考えていると、馬車の中からミュレスが飛び出してくる……手には剣のような物を携え、それを握り締めつつ一気に馬車から離れていく。
「――おいっ!?」
傭兵達がその姿に気付き、声を上げた。やはり重要な物だったらしく、傭兵達は追おうと動く……が、それを俺達が阻む。
結果、さらに俺達の斬撃によって転移する。数もかなり少なくなり、もう傭兵達で馬車を進ませること自体も苦しいような有様となる。
「く、そっ……!」
傭兵の一人が馬首を返す。俺は追撃しようか迷い……ここはミュレスが剣を奪ったことなどを伝えさせるべきだと判断。放置し、迫る傭兵の一人を倒した。
一方アイナは馬車付近にいた傭兵達をどんどん倒していく。傭兵達に対し一瞬で間合いを詰めるその姿は、相手から見れば奇術でも使っているような異質なものに映ること間違いなしだった。
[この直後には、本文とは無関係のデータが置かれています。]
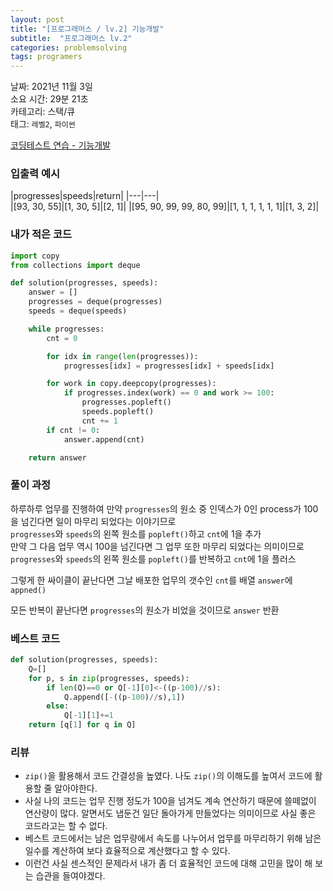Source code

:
 ```yaml
---
layout: post
title: "[프로그래머스 / lv.2] 기능개발"
subtitle:  "프로그래머스 lv.2"
categories: problemsolving
tags: programers
---
```


날짜: 2021년 11월 3일  
소요 시간: 29분 21초   
카테고리: 스택/큐  
태그: `레벨2`, `파이썬`  


[코딩테스트 연습 - 기능개발](https://programmers.co.kr/learn/courses/30/lessons/42586)

### 입출력 예시  
  
|progresses|speeds|return|
|---|---|  
|[93, 30, 55]|[1, 30, 5]|[2, 1]|
|[95, 90, 99, 99, 80, 99]|[1, 1, 1, 1, 1, 1]|[1, 3, 2]|  
  
### 내가 적은 코드
  
```python
import copy
from collections import deque

def solution(progresses, speeds):
    answer = []
    progresses = deque(progresses)
    speeds = deque(speeds)

    while progresses:
        cnt = 0

        for idx in range(len(progresses)):
            progresses[idx] = progresses[idx] + speeds[idx]

        for work in copy.deepcopy(progresses):
            if progresses.index(work) == 0 and work >= 100:
                progresses.popleft()
                speeds.popleft()
                cnt += 1
        if cnt != 0:
            answer.append(cnt)

    return answer
```
  
### 풀이 과정  
  
하루하루 업무를 진행하여 만약 `progresses`의 원소 중 인덱스가 0인 process가 100을 넘긴다면 일이 마무리 되었다는 이야기므로  
`progresses`와 `speeds`의 왼쪽 원소를 `popleft()`하고 `cnt`에 1을 추가  
만약 그 다음 업무 역시 100을 넘긴다면 그 업무 또한 마무리 되었다는 의미이므로
`progresses`와 `speeds`의 왼쪽 원소를 `popleft()`를 반복하고 `cnt`에 1을 플러스  
  
그렇게 한 싸이클이 끝난다면 그날 배포한 업무의 갯수인 `cnt`를 배열 `answer`에 `appned()`

모든 반복이 끝난다면 `progresses`의 원소가 비었을 것이므로 `answer` 반환

  
### 베스트 코드  
  
```python
def solution(progresses, speeds):
    Q=[]
    for p, s in zip(progresses, speeds):
        if len(Q)==0 or Q[-1][0]<-((p-100)//s):
            Q.append([-((p-100)//s),1])
        else:
            Q[-1][1]+=1
    return [q[1] for q in Q]
```
  
### 리뷰
- `zip()`을 활용해서 코드 간결성을 높였다. 나도 `zip()`의 이해도를 높여서 코드에 활용할 줄 알아야한다.  
- 사실 나의 코드는 업무 진행 정도가 100을 넘겨도 계속 연산하기 때문에 쓸떼없이 연산량이 많다. 알면서도 냅둔건 일단 돌아가게 만들었다는 의미이므로 사실 좋은 코드라고는 할 수 없다.  
- 베스트 코드에서는 남은 업무량에서 속도를 나누어서 업무를 마무리하기 위해 남은 일수를 계산하여 보다 효율적으로 계산했다고 할 수 있다.
- 이런건 사실 센스적인 문제라서 내가 좀 더 효율적인 코드에 대해 고민을 많이 해 보는 습관을 들여야겠다.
そして――傭兵達は全滅し、残ったのは馬のいない馬車だけとなる。生物を全て転移させた結果、街道に余計な障害物を放置させる結果となった。
俺達は一度集まり、打ち合わせを行う。ミュレスは戻ってこないため、ここからは俺達の判断で動く必要があるみたいだった。
「ミュレスが剣を奪ったことは相手も認知し、取り返しに来るはず……で、俺達はどうする? このまま待つか、それとも目的地である砦に向かうか?」
「このままこれを放置しておくのもまずい気もしますが」
ファールンは荷台に目を向け言う。
「その辺りのことはミュレス様も語っていませんでしたよね」
「馬も転移すると聞けば、尋ねていたかもしれないけどな……ま、考えても仕方がない。で、どうする?」
問い掛けた時……俺は、馬の蹄の音を耳にする。追手にしては早すぎる。一体――
「隠れないとまずいかもしれないわ」
アイナは呟くと、先導し荷台の陰に隠れる。続いて俺やファールンもまた隠れ……そこで、二人の騎士の姿を捉えた。
「何だ……あれは?」
「わからん。馬もいないがどうなっている……?」
馬上で両者は会話を行う……ふむ、近くを通りがかって音に気付いたため、様子を見に来た、と言ったところだろうか。
そこから騎士達は会話を重ね、一人が元来た道を戻る。報告に行くのだろうと思いつつ……ここで俺は提案する。
「いつまでも隠れているわけにはいかない。ここは俺の魔法で姿を隠し、この場は騎士達に任せることにしよう」
「それが無難でしょうね……賛成です」
「私もそれでいいわ」
ファールンとアイナは相次いで同意し、俺は魔法を使用。気配を消して移動を開始する。
去り際、荷台しか残っていない光景を眺める。事情がわからなければ摩訶不思議な光景と言えるだろう……人をどこかに転移させた、などと説明できても国の人には理由を理解することはできないはず。だから大きな謎として、今後語られるかもしれない。
まあ、これについては不可抗力だったと思うことにして……俺達は戦場を離脱した。